Regulators of health and lifespan extension in genetically diverse mice on dietary restriction

Abstract

SummaryCaloric restriction (CR) delays aging and extends healthy lifespan in multiple species. Alternative forms of dietary restriction (DR) such as intermittent fasting (IF) have drawn significant interest as a more sustainable regimen, but the landscape of longevity-promoting dietary interventions remains largely unexplored. Identifying the most robust, efficacious, and experimentally tractable modes of DR is key to better understanding and implementing effective longevity interventions for human healthspan. To that end, we have performed an extensive assessment of DR interventions, investigating the effects of graded levels of CR (20% and 40%) and IF (1 day and 2 days of fasting per week) on the health and survival of 960 genetically diverse female mice.
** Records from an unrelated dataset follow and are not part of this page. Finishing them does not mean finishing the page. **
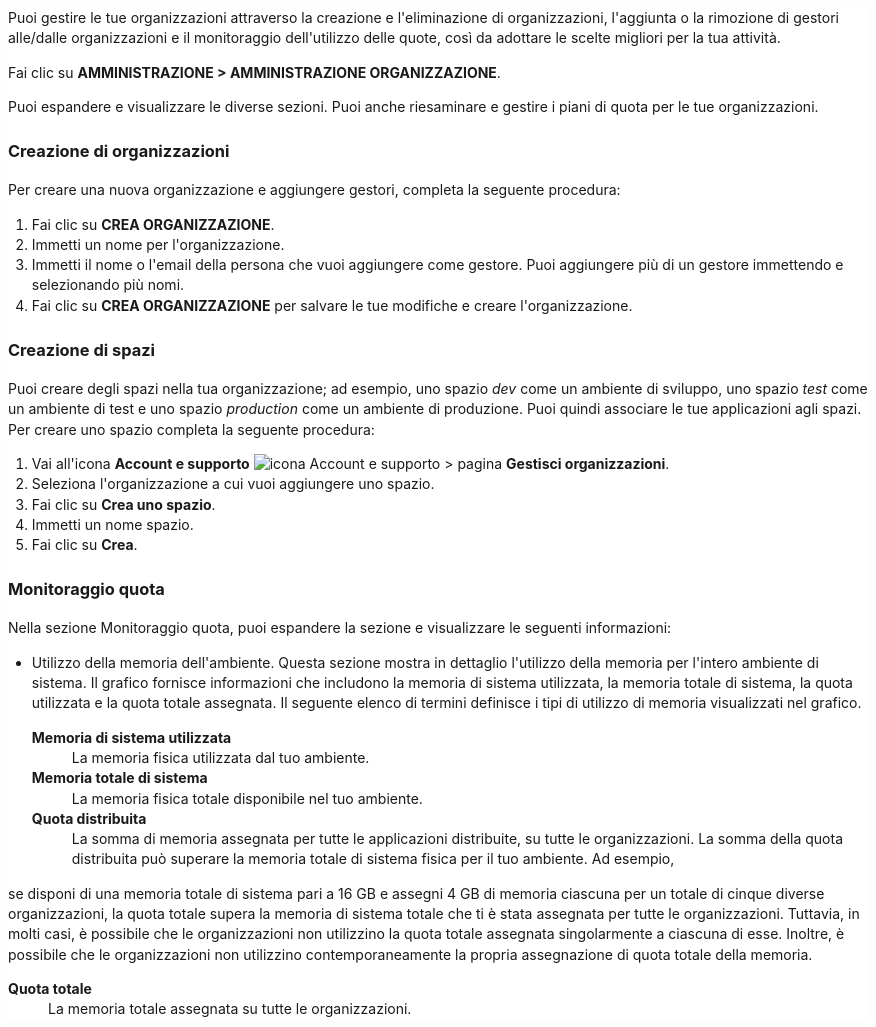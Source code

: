 Puoi gestire le tue organizzazioni attraverso la creazione e l'eliminazione di organizzazioni, l'aggiunta o la rimozione di gestori alle/dalle organizzazioni e il monitoraggio dell'utilizzo delle quote, così da adottare le scelte migliori per la tua attività.

Fai clic su **AMMINISTRAZIONE &gt; AMMINISTRAZIONE ORGANIZZAZIONE**.

Puoi espandere e visualizzare le diverse sezioni. Puoi anche riesaminare e gestire i piani di quota per le tue organizzazioni.

### Creazione di organizzazioni

Per creare una nuova organizzazione e aggiungere gestori, completa la seguente procedura:

1. Fai clic su <strong>CREA ORGANIZZAZIONE</strong>.
2. Immetti un nome per l'organizzazione.
3. Immetti il nome o l'email della persona che vuoi aggiungere come gestore. Puoi aggiungere più di un gestore immettendo e selezionando più nomi.
4. Fai clic su <strong>CREA ORGANIZZAZIONE</strong> per salvare le tue modifiche e creare l'organizzazione.

### Creazione di spazi

Puoi creare degli spazi nella tua organizzazione; ad esempio,
uno spazio *dev* come un ambiente di sviluppo,
uno spazio *test* come un ambiente di test e uno
spazio *production* come un ambiente di produzione. Puoi quindi associare le tue applicazioni agli spazi. Per creare uno spazio completa la seguente procedura:

1. Vai all'icona **Account e supporto** ![icona Account e supporto](../admin/images/account_support.svg) &gt; pagina **Gestisci organizzazioni**.
2. Seleziona l'organizzazione a cui vuoi aggiungere uno spazio.
3. Fai clic su **Crea uno spazio**.
4. Immetti un nome spazio.
5. Fai clic su **Crea**.

### Monitoraggio quota

Nella sezione Monitoraggio quota, puoi espandere la sezione e visualizzare le seguenti informazioni:

- Utilizzo della memoria dell'ambiente. Questa sezione mostra in dettaglio l'utilizzo della memoria per l'intero ambiente di sistema.
	Il grafico fornisce informazioni che includono la memoria di sistema utilizzata, la memoria totale di sistema, la quota utilizzata e la quota totale assegnata. Il seguente elenco di termini definisce i tipi di utilizzo di memoria visualizzati nel grafico.

	<dl>
	<dt><strong>Memoria di sistema utilizzata</strong></dt>
	<dd>La memoria fisica utilizzata dal tuo ambiente.</dd>
	<dt><strong>Memoria totale di sistema</strong></dt>
	<dd>La memoria fisica totale disponibile nel tuo ambiente.</dd>
	<dt><strong>Quota distribuita</strong></dt>
	<dd>La somma di memoria assegnata per tutte le applicazioni distribuite, su tutte le organizzazioni. La somma
	della quota distribuita può superare la memoria totale di sistema fisica per il tuo ambiente. Ad esempio,
se disponi di una memoria totale di sistema pari a 16 GB e assegni 4 GB di memoria ciascuna per un totale di cinque diverse organizzazioni, la quota totale supera la
memoria di sistema totale che ti è stata assegnata per tutte le organizzazioni. Tuttavia, in molti casi,
è possibile che le organizzazioni non utilizzino la quota totale assegnata singolarmente a ciascuna di esse. Inoltre, è possibile che le organizzazioni non utilizzino contemporaneamente
la propria assegnazione di quota totale della memoria. </dd>
	<dt><strong>Quota totale</strong></dt>
	<dd>La memoria totale assegnata su tutte le organizzazioni.</dd>
	</dl>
All interventions extended lifespan, although only CR significantly reduced the mortality doubling time. Notably, IF did not extend lifespan in mice with high pre-intervention bodyweight. We carried out extensive phenotyping to determine the health effects of long-term DR and to better understand the mechanisms driving within-diet heterogeneity in lifespan. The top within-diet predictor of lifespan was the ability of mice to maintain bodyweight through periods of handling, an indicator of stress resilience. Additional predictors of long lifespan include specific changes in immune cells, red blood cell distribution width (RDW), and retention of adiposity in late life. We found that lifespan is heritable (h2= 0.24), and that genetic background has a larger influence on lifespan than dietary interventions. We identified a significant association for lifespan and RDW on chromosome 18 that explained 4.3% of the diet-adjusted variation in lifespan. Diet-induced changes on metabolic traits, although beneficial, were relatively poor predictors of lifespan, arguing against the long-standing notion that DR works by counteracting the negative effects of obesity. These findings indicate that improving health and extending lifespan are not synonymous and that metabolic parameters may be inappropriate endpoints for evaluating aging interventions in preclinical models and clinical trials.